Introduction

One of my all-time favourite articles is The Law of Leaky Abstractions by Joel Spolsky. In the article, Joel explains how non-trivial abstractions that make software development more manageable often break. And when they do, we need to understand how they truly work so we can fix them quickly.

This is the reason I value learning from first principles. Over the years, I have often applied this learning style to learn more about the tools I use regularly. In this blog post, I will share my learnings on ArrayList, an implementation of List, by building a copy implementation from scratch.

Please note that we will not implement a production-grade implementation. Instead, we will focus on implementing the most commonly used list methods to get a feel for how they work and thus understand their use cases better.

Creating our custom ArrayList class

Let’s declare the initial skeleton of the implementation -

public class CustomArrayList<E> implements List<E> {

  private Object[] elements;

  public CustomArrayList() {
    elements = new Object[?];
  }
}

The official doc says that List implementations should support holding an arbitrary number of elements.

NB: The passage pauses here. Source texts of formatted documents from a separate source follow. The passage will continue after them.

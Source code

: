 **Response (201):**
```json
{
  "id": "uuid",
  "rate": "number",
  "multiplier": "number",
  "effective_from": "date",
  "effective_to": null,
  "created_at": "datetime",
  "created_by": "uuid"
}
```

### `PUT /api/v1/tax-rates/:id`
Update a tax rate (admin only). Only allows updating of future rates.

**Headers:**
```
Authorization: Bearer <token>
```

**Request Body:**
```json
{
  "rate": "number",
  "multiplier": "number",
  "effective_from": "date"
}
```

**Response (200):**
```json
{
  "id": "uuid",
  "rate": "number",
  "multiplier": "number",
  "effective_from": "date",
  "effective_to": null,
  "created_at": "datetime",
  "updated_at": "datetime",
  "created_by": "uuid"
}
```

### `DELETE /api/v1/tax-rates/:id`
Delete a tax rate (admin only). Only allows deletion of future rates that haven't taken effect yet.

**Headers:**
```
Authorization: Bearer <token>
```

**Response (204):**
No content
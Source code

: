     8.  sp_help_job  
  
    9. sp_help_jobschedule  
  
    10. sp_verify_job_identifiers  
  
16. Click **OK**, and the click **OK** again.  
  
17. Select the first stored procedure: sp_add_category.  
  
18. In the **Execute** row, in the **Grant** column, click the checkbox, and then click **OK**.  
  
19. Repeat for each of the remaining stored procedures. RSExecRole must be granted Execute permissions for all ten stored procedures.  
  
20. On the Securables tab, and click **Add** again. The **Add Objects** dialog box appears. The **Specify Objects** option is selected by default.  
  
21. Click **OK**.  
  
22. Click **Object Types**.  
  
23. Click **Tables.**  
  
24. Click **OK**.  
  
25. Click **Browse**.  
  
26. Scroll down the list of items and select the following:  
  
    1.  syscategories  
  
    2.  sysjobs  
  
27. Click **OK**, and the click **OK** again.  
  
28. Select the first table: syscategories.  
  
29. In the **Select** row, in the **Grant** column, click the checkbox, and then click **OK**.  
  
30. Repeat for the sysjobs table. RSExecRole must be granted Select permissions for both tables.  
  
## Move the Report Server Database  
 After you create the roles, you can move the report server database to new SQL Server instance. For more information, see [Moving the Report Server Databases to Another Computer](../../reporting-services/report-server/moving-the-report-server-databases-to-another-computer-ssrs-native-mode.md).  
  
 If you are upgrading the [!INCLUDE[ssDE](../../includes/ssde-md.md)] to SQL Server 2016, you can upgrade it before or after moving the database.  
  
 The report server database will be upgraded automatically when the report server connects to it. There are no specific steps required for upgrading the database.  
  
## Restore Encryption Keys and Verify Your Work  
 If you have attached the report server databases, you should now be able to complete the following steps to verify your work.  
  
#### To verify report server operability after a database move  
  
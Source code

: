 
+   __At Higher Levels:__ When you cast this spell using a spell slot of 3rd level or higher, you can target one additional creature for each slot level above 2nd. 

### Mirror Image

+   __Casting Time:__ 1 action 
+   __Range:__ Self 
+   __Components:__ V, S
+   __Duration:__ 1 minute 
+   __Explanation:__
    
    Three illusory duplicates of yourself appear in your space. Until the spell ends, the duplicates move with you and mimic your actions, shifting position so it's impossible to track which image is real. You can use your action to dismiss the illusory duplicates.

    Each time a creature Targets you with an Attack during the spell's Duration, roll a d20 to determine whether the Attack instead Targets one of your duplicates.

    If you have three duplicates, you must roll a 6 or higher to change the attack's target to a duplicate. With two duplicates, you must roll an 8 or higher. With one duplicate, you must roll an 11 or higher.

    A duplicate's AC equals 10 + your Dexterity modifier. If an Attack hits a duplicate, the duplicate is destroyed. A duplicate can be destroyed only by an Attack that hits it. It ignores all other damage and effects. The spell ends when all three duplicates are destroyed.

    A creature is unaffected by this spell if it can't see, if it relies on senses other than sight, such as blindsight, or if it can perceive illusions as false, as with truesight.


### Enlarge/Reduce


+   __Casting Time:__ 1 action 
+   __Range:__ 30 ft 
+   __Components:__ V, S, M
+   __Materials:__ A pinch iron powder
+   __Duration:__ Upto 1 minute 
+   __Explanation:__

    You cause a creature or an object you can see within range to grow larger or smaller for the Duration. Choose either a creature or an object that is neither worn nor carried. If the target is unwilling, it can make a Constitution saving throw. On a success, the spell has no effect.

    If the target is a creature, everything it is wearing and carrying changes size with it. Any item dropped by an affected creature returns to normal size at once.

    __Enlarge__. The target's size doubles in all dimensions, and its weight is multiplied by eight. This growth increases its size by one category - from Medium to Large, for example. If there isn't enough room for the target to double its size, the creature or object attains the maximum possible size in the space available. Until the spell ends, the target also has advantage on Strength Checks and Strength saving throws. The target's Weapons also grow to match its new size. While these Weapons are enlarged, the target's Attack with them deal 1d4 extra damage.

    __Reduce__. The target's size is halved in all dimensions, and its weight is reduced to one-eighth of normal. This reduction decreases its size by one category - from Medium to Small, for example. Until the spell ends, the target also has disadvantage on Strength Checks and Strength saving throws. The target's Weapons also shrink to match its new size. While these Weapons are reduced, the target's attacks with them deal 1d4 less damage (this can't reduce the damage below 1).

However, we need to specify a size when creating the array. If we specify a large size, then we might waste memory. However, setting a shorter length puts a limitation on our capacity. So what do we do?

One way to get around this limitation is to create an array with a small capacity first and then resize it whenever we run out of space. Let’s go ahead and declare a 1-element array -

elements = new Object[1];

We could also consider passing the size during construction if we have a rough idea of how many elements we will store in this list. This would help us to initialise the array more efficiently as we would need less resizing. We could provide another constructor which would accept an initialCapacity as an argument and use it to initialise the array -

public class CustomArrayList<E> implements List<E> {

  private Object[] elements;

  public CustomArrayList() {
    this(1);
  }

  public CustomArrayList(int initialCapacity) {
    elements = new Object[initialCapacity];
  }
}

This is why it’s always better to instantiate ArrayList using capacity if we know it in advance. It avoids unnecessary resizing.

Implementing methods

add(element)

We will implement the add method first, which is supposed to append the specified element to the end of this list -

@Override
public boolean add(E element) {
  // If the insertion is successful, it should return true.
  // Otherwise, it should return false.
  // This method should never replace any existing elements.
  return false;
}

Before appending the given element in the array, we need to know the next available position. We will define a new instance field, nextIndex, pointing to the next free slot in the array:

public class CustomArrayList<E> implements List<E> {
  private Object[] elements;

  // Contains 0 by default
  private int nextIndex;
}

Once defined, let’s continue our add implementation -

@Override
public boolean add(E element) {
  elements[nextIndex] = element;
  nextIndex++;
  return true;
}

How do we resize the array when it’s full? One way to do it is to create a new array, copy all the elements from the existing array, and then point elements to this new array:

@Override
public boolean add(E element) {
  if (nextIndex == elements.length) {
      Object[] copy = new Object[nextIndex + 1];
      for (int i = 0; i < nextIndex; i++) {
        copy[i] = elements[i];
      }
      elements = copy;
    }
    elements[nextIndex] = element;
    nextIndex++;
    return true;
}

What about performance? When we add a 2nd element to our list, we copy the existing element to the new array. On the 3rd add, the loop will copy two elements. Continuing like this, we can say that on N-th add, we will copy (N - 1) elements. To get the total number of copies required for the first N add, we sum them up = 1 + 2 + 3 + ... + (N - 1) = (N - 1) x N / 2.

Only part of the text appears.